--- START ---

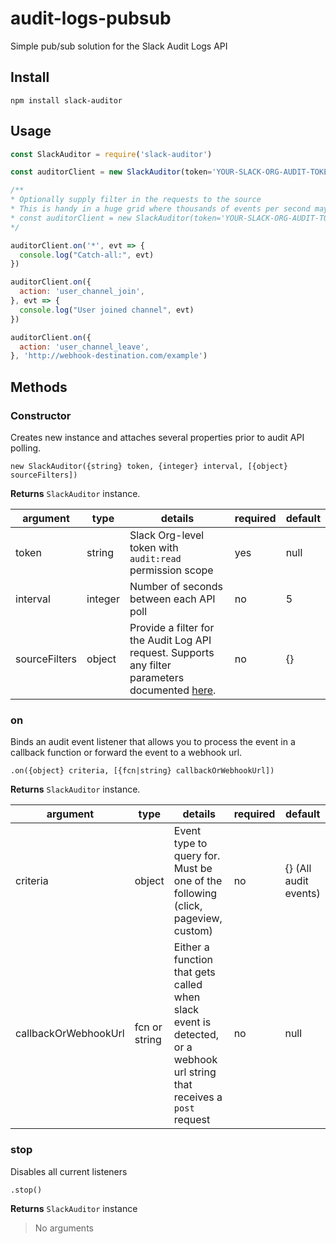 # audit-logs-pubsub
Simple pub/sub solution for the Slack Audit Logs API

## Install
`npm install slack-auditor`

## Usage

```javascript
const SlackAuditor = require('slack-auditor')

const auditorClient = new SlackAuditor(token='YOUR-SLACK-ORG-AUDIT-TOKEN', interval=5)

/**
* Optionally supply filter in the requests to the source
* This is handy in a huge grid where thousands of events per second may exceed the API return limit (unlikely with filter)
* const auditorClient = new SlackAuditor(token='YOUR-SLACK-ORG-AUDIT-TOKEN', interval=5, sourceFilters={action: 'user_channel_join'})
*/

auditorClient.on('*', evt => {
  console.log("Catch-all:", evt)
})

auditorClient.on({
  action: 'user_channel_join',
}, evt => {
  console.log("User joined channel", evt)
})

auditorClient.on({
  action: 'user_channel_leave',
}, 'http://webhook-destination.com/example')
```

## Methods

### Constructor
Creates new instance and attaches several properties prior to audit API polling. 

```
new SlackAuditor({string} token, {integer} interval, [{object} sourceFilters])
```
**Returns** ```SlackAuditor``` instance.

| argument | type   | details                                            | required | default |
|-----------|--------|----------------------------------------------------|----------|---------|
| token       | string | Slack Org-level token with `audit:read` permission scope | yes      |     null    |
| interval      | integer   | Number of seconds between each API poll                     | no      |    5    |
| sourceFilters      | object   | Provide a filter for the Audit Log API request. Supports any filter parameters documented [here](https://api.slack.com/admins/audit-logs#monitoring-workspace-events-with-the-audit-logs-api__how-to-call-the-audit-logs-api__audit-logs-endpoints).                     | no      |    {}    |

### on
Binds an audit event listener that allows you to process the event in a callback function or forward the event to a webhook url.
```
.on({object} criteria, [{fcn|string} callbackOrWebhookUrl])
```
**Returns** ```SlackAuditor``` instance.

| argument | type   | details                                            | required | default |
|-----------|--------|----------------------------------------------------|----------|---------|
| criteria       | object | Event type to query for. Must be one of the following (click, pageview, custom) | no      |     {} (All audit events)    |
| callbackOrWebhookUrl      | fcn or string   | Either a function that gets called when slack event is detected, or a webhook url string that receives a `post` request                     | no      |    null    |

### stop
Disables all current listeners
```
.stop()
```
**Returns** ```SlackAuditor``` instance

> No arguments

--- END ---

#### Instructions for the task:
From the data above, state how many lines contain the string "with", offering no other words.

#### Your response:
3